▶ Required action
Copy out every record exactly.

Stored data:
-- -- --

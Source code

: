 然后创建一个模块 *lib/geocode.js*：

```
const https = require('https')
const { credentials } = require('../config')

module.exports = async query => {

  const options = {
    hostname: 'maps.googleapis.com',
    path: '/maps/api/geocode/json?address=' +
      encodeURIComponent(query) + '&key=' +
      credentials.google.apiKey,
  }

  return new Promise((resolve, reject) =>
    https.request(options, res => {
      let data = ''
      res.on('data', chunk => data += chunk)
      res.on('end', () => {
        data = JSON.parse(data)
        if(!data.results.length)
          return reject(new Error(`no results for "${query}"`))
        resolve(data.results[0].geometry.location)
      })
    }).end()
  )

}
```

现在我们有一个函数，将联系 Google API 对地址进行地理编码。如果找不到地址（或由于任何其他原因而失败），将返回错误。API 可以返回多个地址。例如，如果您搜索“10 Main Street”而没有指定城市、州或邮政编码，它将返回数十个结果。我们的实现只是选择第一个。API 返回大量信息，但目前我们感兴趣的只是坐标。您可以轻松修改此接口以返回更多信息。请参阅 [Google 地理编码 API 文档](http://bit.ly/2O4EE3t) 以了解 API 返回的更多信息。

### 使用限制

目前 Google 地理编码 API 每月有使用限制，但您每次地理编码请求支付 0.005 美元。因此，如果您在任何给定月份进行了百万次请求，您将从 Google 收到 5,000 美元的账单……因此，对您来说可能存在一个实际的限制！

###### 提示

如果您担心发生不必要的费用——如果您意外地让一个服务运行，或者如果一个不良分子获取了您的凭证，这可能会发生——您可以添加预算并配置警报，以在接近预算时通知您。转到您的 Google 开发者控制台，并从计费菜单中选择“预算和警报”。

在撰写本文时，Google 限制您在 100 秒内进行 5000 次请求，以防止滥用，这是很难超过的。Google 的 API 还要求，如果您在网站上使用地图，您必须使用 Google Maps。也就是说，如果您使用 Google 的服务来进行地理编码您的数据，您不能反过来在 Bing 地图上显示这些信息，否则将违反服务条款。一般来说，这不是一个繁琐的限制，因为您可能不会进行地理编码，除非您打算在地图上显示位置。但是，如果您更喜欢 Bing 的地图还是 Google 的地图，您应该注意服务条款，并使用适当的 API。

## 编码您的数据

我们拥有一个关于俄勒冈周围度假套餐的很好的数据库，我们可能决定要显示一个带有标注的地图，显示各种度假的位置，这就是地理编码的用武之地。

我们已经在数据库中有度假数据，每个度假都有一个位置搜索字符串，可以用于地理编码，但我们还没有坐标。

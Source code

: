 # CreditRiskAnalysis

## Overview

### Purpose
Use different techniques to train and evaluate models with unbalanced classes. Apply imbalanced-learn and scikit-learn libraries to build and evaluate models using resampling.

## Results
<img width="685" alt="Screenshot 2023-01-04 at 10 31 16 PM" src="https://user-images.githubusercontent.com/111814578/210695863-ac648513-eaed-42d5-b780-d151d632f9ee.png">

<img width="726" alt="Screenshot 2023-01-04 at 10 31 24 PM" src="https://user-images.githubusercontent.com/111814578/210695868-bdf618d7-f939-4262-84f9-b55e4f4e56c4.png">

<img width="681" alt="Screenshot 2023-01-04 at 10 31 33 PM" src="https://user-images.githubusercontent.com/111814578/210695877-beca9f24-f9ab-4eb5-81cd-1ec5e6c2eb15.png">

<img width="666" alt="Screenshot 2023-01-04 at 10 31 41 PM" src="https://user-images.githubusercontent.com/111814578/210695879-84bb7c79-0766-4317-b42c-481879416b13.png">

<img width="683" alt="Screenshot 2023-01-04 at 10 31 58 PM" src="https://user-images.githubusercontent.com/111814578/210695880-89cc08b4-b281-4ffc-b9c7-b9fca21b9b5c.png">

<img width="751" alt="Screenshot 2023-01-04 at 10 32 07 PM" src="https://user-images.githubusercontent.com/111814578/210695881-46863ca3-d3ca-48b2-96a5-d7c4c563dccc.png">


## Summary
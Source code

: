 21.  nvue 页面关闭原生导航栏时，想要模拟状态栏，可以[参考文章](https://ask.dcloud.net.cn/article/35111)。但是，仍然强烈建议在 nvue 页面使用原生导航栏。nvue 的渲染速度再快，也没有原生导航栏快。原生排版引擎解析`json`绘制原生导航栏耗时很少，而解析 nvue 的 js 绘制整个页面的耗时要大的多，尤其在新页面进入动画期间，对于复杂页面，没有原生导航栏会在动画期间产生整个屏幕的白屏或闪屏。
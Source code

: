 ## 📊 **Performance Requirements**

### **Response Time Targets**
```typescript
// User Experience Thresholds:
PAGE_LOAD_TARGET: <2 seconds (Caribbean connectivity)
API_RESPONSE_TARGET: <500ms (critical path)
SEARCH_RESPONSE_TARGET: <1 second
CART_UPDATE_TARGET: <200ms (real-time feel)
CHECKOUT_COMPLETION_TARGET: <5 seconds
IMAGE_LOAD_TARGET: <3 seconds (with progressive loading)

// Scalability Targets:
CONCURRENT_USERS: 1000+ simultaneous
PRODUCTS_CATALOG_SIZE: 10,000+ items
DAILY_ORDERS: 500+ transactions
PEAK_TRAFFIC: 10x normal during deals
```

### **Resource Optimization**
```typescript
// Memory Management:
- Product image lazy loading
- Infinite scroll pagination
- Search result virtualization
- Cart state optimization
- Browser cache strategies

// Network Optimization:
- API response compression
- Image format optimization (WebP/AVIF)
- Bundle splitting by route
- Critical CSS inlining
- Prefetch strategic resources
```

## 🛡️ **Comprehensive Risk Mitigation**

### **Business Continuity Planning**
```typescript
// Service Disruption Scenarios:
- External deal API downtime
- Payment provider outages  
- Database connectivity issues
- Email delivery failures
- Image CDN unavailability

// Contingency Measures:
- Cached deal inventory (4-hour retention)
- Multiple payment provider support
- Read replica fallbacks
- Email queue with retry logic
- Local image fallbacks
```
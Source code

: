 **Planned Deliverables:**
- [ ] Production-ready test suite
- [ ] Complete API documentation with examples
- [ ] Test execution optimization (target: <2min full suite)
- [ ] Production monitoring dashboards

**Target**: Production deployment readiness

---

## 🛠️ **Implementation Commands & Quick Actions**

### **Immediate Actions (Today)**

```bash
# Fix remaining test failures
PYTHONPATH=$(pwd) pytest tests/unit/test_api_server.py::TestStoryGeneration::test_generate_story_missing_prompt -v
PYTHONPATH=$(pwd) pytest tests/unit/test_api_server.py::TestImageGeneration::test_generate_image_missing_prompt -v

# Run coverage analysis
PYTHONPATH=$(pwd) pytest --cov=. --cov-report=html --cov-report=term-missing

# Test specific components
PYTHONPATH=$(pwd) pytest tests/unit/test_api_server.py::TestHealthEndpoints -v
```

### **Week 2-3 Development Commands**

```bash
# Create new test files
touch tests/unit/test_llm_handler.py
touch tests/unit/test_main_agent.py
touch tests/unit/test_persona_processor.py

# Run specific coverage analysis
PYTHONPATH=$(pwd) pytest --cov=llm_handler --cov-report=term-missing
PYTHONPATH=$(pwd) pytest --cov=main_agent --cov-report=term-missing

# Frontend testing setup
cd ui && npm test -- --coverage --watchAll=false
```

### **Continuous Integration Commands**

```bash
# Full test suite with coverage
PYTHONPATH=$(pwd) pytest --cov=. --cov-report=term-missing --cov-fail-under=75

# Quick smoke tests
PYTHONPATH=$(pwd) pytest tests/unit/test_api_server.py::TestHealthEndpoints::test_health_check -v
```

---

-- -- --

▶ Task response
Source code

: 然后创建一个模块 *lib/geocode.js*：

```
const https = require('https')
const { credentials } = require('../config')

module.exports = async query => {

  const options = {
    hostname: 'maps.googleapis.com',
    path: '/maps/api/geocode/json?address=' +
      encodeURIComponent(query) + '&key=' +
      credentials.google.apiKey,
  }

  return new Promise((resolve, reject) =>
    https.request(options, res => {
      let data = ''
      res.on('data', chunk => data += chunk)
      res.on('end', () => {
        data = JSON.parse(data)
        if(!data.results.length)
          return reject(new Error(`no results for "${query}"`))
        resolve(data.results[0].geometry.location)
      })
    }).end()
  )

}
```

现在我们有一个函数，将联系 Google API 对地址进行地理编码。如果找不到地址（或由于任何其他原因而失败），将返回错误。API 可以返回多个地址。例如，如果您搜索“10 Main Street”而没有指定城市、州或邮政编码，它将返回数十个结果。我们的实现只是选择第一个。API 返回大量信息，但目前我们感兴趣的只是坐标。您可以轻松修改此接口以返回更多信息。请参阅 [Google 地理编码 API 文档](http://bit.ly/2O4EE3t) 以了解 API 返回的更多信息。

### 使用限制

目前 Google 地理编码 API 每月有使用限制，但您每次地理编码请求支付 0.005 美元。因此，如果您在任何给定月份进行了百万次请求，您将从 Google 收到 5,000 美元的账单……因此，对您来说可能存在一个实际的限制！

###### 提示

如果您担心发生不必要的费用——如果您意外地让一个服务运行，或者如果一个不良分子获取了您的凭证，这可能会发生——您可以添加预算并配置警报，以在接近预算时通知您。转到您的 Google 开发者控制台，并从计费菜单中选择“预算和警报”。

在撰写本文时，Google 限制您在 100 秒内进行 5000 次请求，以防止滥用，这是很难超过的。Google 的 API 还要求，如果您在网站上使用地图，您必须使用 Google Maps。也就是说，如果您使用 Google 的服务来进行地理编码您的数据，您不能反过来在 Bing 地图上显示这些信息，否则将违反服务条款。一般来说，这不是一个繁琐的限制，因为您可能不会进行地理编码，除非您打算在地图上显示位置。但是，如果您更喜欢 Bing 的地图还是 Google 的地图，您应该注意服务条款，并使用适当的 API。

## 编码您的数据

我们拥有一个关于俄勒冈周围度假套餐的很好的数据库，我们可能决定要显示一个带有标注的地图，显示各种度假的位置，这就是地理编码的用武之地。

我们已经在数据库中有度假数据，每个度假都有一个位置搜索字符串，可以用于地理编码，但我们还没有坐标。

Source code

: # CreditRiskAnalysis

## Overview

### Purpose
Use different techniques to train and evaluate models with unbalanced classes. Apply imbalanced-learn and scikit-learn libraries to build and evaluate models using resampling.

## Results
<img width="685" alt="Screenshot 2023-01-04 at 10 31 16 PM" src="https://user-images.githubusercontent.com/111814578/210695863-ac648513-eaed-42d5-b780-d151d632f9ee.png">

<img width="726" alt="Screenshot 2023-01-04 at 10 31 24 PM" src="https://user-images.githubusercontent.com/111814578/210695868-bdf618d7-f939-4262-84f9-b55e4f4e56c4.png">

<img width="681" alt="Screenshot 2023-01-04 at 10 31 33 PM" src="https://user-images.githubusercontent.com/111814578/210695877-beca9f24-f9ab-4eb5-81cd-1ec5e6c2eb15.png">

<img width="666" alt="Screenshot 2023-01-04 at 10 31 41 PM" src="https://user-images.githubusercontent.com/111814578/210695879-84bb7c79-0766-4317-b42c-481879416b13.png">

<img width="683" alt="Screenshot 2023-01-04 at 10 31 58 PM" src="https://user-images.githubusercontent.com/111814578/210695880-89cc08b4-b281-4ffc-b9c7-b9fca21b9b5c.png">

<img width="751" alt="Screenshot 2023-01-04 at 10 32 07 PM" src="https://user-images.githubusercontent.com/111814578/210695881-46863ca3-d3ca-48b2-96a5-d7c4c563dccc.png">


## Summary
Source code

: 21.  nvue 页面关闭原生导航栏时，想要模拟状态栏，可以[参考文章](https://ask.dcloud.net.cn/article/35111)。但是，仍然强烈建议在 nvue 页面使用原生导航栏。nvue 的渲染速度再快，也没有原生导航栏快。原生排版引擎解析`json`绘制原生导航栏耗时很少，而解析 nvue 的 js 绘制整个页面的耗时要大的多，尤其在新页面进入动画期间，对于复杂页面，没有原生导航栏会在动画期间产生整个屏幕的白屏或闪屏。
Source code

: ## 📊 **Performance Requirements**

### **Response Time Targets**
```typescript
// User Experience Thresholds:
PAGE_LOAD_TARGET: <2 seconds (Caribbean connectivity)
API_RESPONSE_TARGET: <500ms (critical path)
SEARCH_RESPONSE_TARGET: <1 second
CART_UPDATE_TARGET: <200ms (real-time feel)
CHECKOUT_COMPLETION_TARGET: <5 seconds
IMAGE_LOAD_TARGET: <3 seconds (with progressive loading)

// Scalability Targets:
CONCURRENT_USERS: 1000+ simultaneous
PRODUCTS_CATALOG_SIZE: 10,000+ items
DAILY_ORDERS: 500+ transactions
PEAK_TRAFFIC: 10x normal during deals
```

### **Resource Optimization**
```typescript
// Memory Management:
- Product image lazy loading
- Infinite scroll pagination
- Search result virtualization
- Cart state optimization
- Browser cache strategies

// Network Optimization:
- API response compression
- Image format optimization (WebP/AVIF)
- Bundle splitting by route
- Critical CSS inlining
- Prefetch strategic resources
```

## 🛡️ **Comprehensive Risk Mitigation**

### **Business Continuity Planning**
```typescript
// Service Disruption Scenarios:
- External deal API downtime
- Payment provider outages  
- Database connectivity issues
- Email delivery failures
- Image CDN unavailability

// Contingency Measures:
- Cached deal inventory (4-hour retention)
- Multiple payment provider support
- Read replica fallbacks
- Email queue with retry logic
- Local image fallbacks
```
Source code

: **Planned Deliverables:**
- [ ] Production-ready test suite
- [ ] Complete API documentation with examples
- [ ] Test execution optimization (target: <2min full suite)
- [ ] Production monitoring dashboards

**Target**: Production deployment readiness

---

## 🛠️ **Implementation Commands & Quick Actions**

### **Immediate Actions (Today)**

```bash
# Fix remaining test failures
PYTHONPATH=$(pwd) pytest tests/unit/test_api_server.py::TestStoryGeneration::test_generate_story_missing_prompt -v
PYTHONPATH=$(pwd) pytest tests/unit/test_api_server.py::TestImageGeneration::test_generate_image_missing_prompt -v

# Run coverage analysis
PYTHONPATH=$(pwd) pytest --cov=. --cov-report=html --cov-report=term-missing

# Test specific components
PYTHONPATH=$(pwd) pytest tests/unit/test_api_server.py::TestHealthEndpoints -v
```

### **Week 2-3 Development Commands**

```bash
# Create new test files
touch tests/unit/test_llm_handler.py
touch tests/unit/test_main_agent.py
touch tests/unit/test_persona_processor.py

# Run specific coverage analysis
PYTHONPATH=$(pwd) pytest --cov=llm_handler --cov-report=term-missing
PYTHONPATH=$(pwd) pytest --cov=main_agent --cov-report=term-missing

# Frontend testing setup
cd ui && npm test -- --coverage --watchAll=false
```

### **Continuous Integration Commands**

```bash
# Full test suite with coverage
PYTHONPATH=$(pwd) pytest --cov=. --cov-report=term-missing --cov-fail-under=75

# Quick smoke tests
PYTHONPATH=$(pwd) pytest tests/unit/test_api_server.py::TestHealthEndpoints::test_health_check -v
```

---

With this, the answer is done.